[Plain-text document sources]
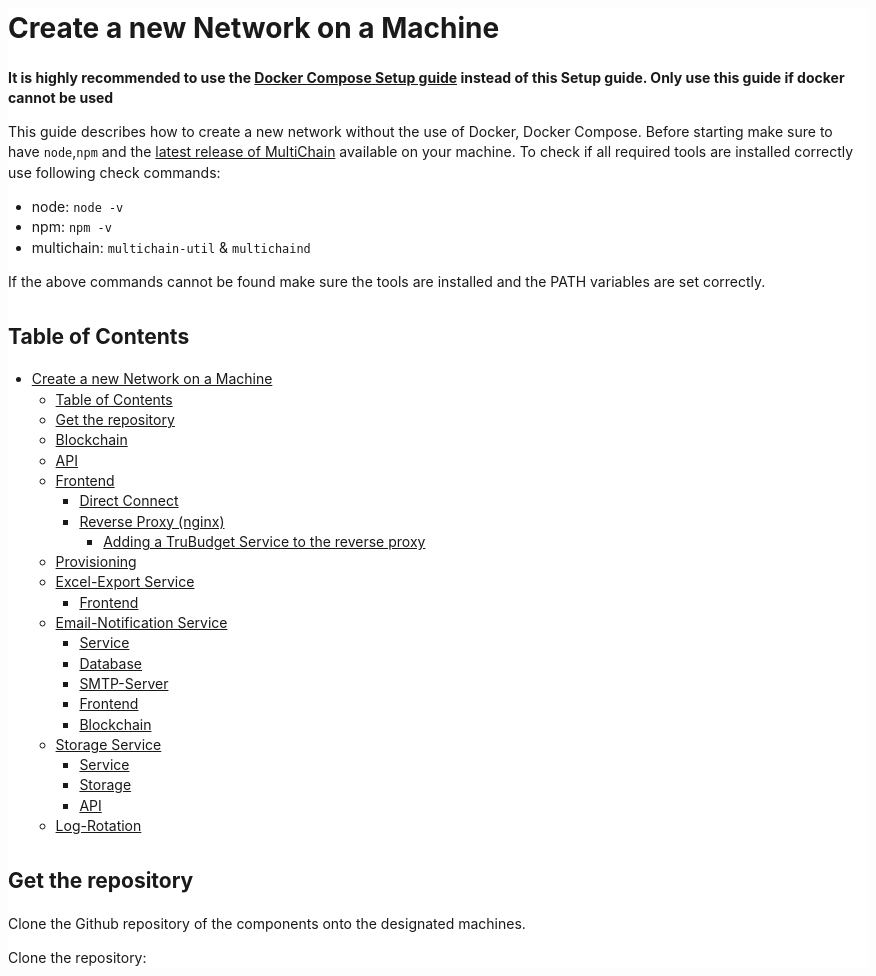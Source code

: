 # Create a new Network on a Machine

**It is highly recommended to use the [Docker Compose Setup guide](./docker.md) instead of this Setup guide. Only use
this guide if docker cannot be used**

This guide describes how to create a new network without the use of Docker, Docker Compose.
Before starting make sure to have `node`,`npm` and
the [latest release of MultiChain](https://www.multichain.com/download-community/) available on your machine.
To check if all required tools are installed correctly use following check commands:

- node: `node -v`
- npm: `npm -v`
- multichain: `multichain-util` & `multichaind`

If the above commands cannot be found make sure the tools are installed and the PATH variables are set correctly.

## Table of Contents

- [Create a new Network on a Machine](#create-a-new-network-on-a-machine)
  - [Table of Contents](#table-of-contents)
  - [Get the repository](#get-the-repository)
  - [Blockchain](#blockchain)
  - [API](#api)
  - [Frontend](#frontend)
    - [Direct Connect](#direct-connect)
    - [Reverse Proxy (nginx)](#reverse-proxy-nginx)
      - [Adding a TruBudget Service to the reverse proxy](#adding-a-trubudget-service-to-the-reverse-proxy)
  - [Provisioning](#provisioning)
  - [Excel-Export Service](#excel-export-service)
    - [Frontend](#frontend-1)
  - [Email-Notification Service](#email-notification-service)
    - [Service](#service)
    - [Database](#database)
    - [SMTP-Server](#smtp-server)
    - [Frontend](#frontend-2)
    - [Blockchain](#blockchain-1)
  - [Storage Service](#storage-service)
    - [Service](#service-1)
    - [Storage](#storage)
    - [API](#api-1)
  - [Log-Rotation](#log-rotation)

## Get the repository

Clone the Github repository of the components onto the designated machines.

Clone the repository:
...
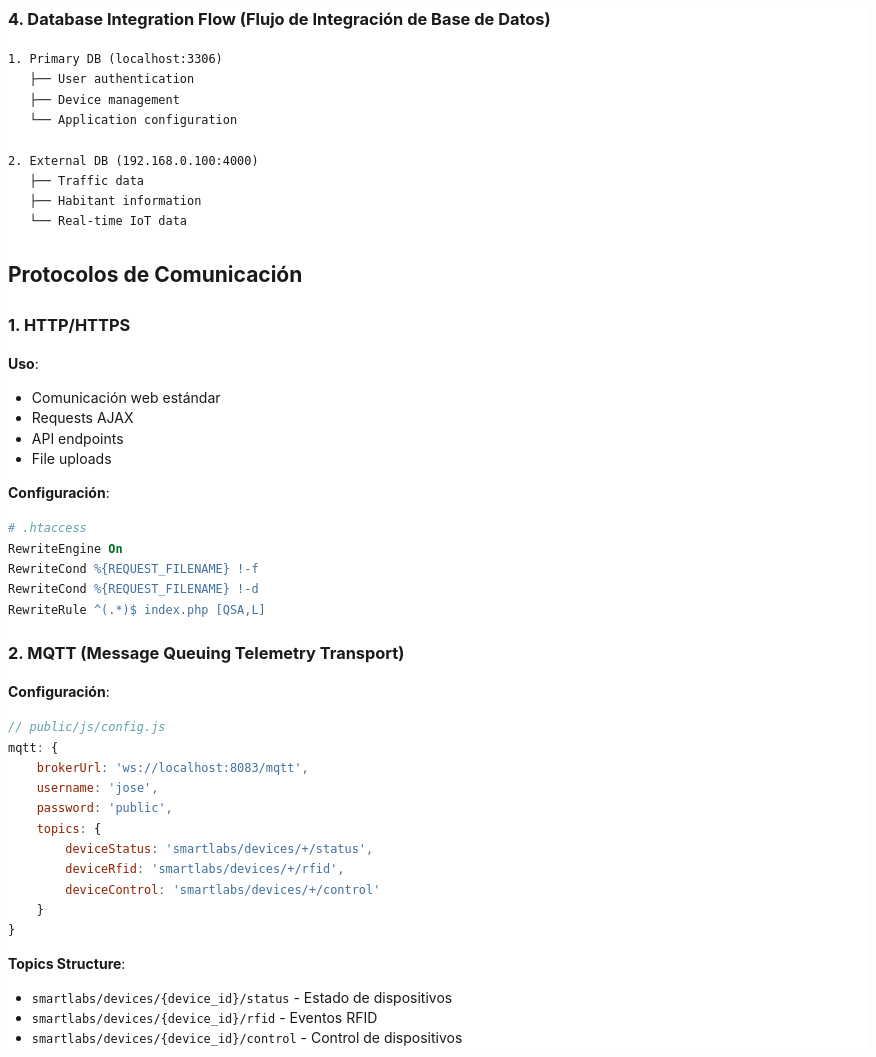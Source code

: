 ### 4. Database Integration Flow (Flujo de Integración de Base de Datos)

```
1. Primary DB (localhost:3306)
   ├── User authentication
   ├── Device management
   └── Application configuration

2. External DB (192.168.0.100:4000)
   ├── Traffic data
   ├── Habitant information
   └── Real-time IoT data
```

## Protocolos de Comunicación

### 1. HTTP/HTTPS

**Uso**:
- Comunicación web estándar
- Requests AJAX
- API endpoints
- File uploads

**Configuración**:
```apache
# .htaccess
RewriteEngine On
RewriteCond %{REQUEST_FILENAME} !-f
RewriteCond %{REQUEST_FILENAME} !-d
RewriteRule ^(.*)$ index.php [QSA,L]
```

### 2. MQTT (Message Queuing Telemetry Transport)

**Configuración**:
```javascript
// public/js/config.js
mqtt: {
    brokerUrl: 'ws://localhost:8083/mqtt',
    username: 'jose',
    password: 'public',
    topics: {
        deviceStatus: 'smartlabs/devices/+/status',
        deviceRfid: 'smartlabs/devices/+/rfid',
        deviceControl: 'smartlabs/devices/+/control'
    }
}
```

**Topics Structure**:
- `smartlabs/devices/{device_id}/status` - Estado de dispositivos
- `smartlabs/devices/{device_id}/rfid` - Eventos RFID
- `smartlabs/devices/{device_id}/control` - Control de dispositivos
--
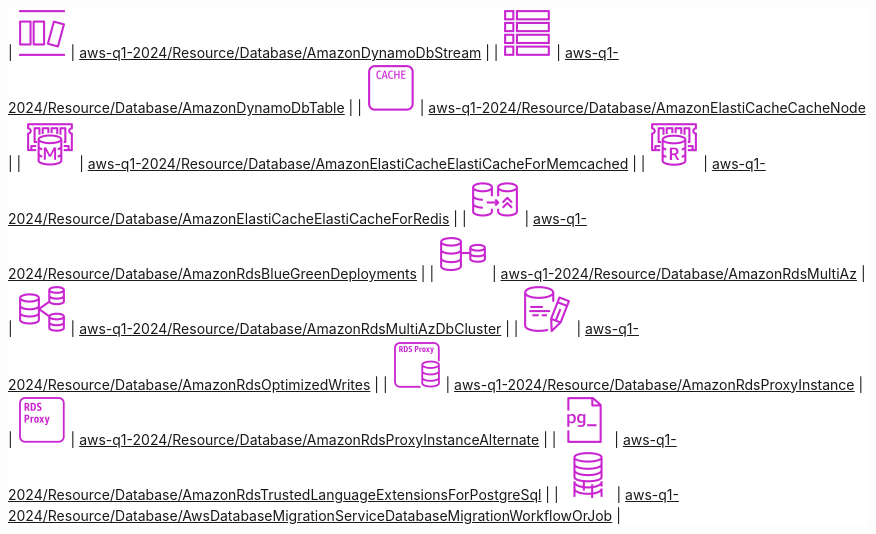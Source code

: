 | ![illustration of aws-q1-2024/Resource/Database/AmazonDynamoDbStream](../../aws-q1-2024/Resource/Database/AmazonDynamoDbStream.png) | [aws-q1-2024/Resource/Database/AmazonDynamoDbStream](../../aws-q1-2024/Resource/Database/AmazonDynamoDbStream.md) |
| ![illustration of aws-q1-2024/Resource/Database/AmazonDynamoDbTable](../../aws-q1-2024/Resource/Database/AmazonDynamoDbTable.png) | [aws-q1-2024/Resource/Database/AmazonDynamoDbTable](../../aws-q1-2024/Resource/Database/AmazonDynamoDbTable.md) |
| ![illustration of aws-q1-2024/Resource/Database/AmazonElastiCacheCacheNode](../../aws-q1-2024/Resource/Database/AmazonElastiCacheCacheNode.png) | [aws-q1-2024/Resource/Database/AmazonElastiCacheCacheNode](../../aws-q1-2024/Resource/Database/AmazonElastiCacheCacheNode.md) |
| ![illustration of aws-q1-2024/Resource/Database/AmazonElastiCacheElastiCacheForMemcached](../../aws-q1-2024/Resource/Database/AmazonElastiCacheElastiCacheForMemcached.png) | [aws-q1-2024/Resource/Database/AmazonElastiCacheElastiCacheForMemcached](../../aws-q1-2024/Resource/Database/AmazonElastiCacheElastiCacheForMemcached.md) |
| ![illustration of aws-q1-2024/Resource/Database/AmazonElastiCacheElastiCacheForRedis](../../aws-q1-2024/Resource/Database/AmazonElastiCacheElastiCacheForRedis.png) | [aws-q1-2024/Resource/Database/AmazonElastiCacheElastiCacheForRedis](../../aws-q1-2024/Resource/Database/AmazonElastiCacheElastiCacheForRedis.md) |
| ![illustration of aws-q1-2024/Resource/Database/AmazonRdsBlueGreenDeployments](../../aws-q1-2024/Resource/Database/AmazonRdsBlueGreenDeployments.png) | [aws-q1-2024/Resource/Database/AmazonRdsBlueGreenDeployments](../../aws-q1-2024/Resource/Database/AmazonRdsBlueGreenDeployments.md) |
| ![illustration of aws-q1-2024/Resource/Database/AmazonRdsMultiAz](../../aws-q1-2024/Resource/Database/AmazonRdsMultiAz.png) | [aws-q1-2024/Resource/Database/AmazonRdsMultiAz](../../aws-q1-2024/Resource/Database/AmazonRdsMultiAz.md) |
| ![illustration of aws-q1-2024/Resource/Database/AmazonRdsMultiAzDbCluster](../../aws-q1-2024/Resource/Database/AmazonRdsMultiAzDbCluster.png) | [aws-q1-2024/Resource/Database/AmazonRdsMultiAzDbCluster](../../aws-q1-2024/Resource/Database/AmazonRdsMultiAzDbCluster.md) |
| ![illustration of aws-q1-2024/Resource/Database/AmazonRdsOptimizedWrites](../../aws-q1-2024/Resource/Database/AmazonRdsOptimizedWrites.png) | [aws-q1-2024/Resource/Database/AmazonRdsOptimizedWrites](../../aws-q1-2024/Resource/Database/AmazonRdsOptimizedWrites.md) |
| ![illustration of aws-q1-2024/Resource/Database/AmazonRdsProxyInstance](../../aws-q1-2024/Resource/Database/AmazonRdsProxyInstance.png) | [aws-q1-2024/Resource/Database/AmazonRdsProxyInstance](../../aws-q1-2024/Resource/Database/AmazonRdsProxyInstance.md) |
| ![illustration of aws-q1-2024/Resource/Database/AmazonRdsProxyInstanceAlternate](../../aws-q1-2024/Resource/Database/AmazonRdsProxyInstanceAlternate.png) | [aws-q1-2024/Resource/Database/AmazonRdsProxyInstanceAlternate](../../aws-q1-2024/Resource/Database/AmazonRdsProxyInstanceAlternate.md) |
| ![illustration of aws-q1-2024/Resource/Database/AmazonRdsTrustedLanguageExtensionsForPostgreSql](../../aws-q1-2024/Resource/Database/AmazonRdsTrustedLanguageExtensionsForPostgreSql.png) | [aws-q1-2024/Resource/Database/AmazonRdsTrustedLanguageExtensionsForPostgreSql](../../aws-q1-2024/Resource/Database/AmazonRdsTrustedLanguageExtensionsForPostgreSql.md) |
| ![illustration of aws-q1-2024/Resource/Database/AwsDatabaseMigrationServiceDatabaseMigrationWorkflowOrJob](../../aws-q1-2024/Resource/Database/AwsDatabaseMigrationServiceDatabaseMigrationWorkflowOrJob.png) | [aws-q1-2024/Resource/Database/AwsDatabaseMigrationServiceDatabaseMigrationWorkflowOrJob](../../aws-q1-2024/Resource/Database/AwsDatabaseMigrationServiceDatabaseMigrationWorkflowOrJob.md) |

- [Problem details] Write down every line of the data above that includes the string "multichain".

- [Output for this exercise]
the [latest release of MultiChain](https://www.multichain.com/download-community/) available on your machine.
- multichain: `multichain-util` & `multichaind`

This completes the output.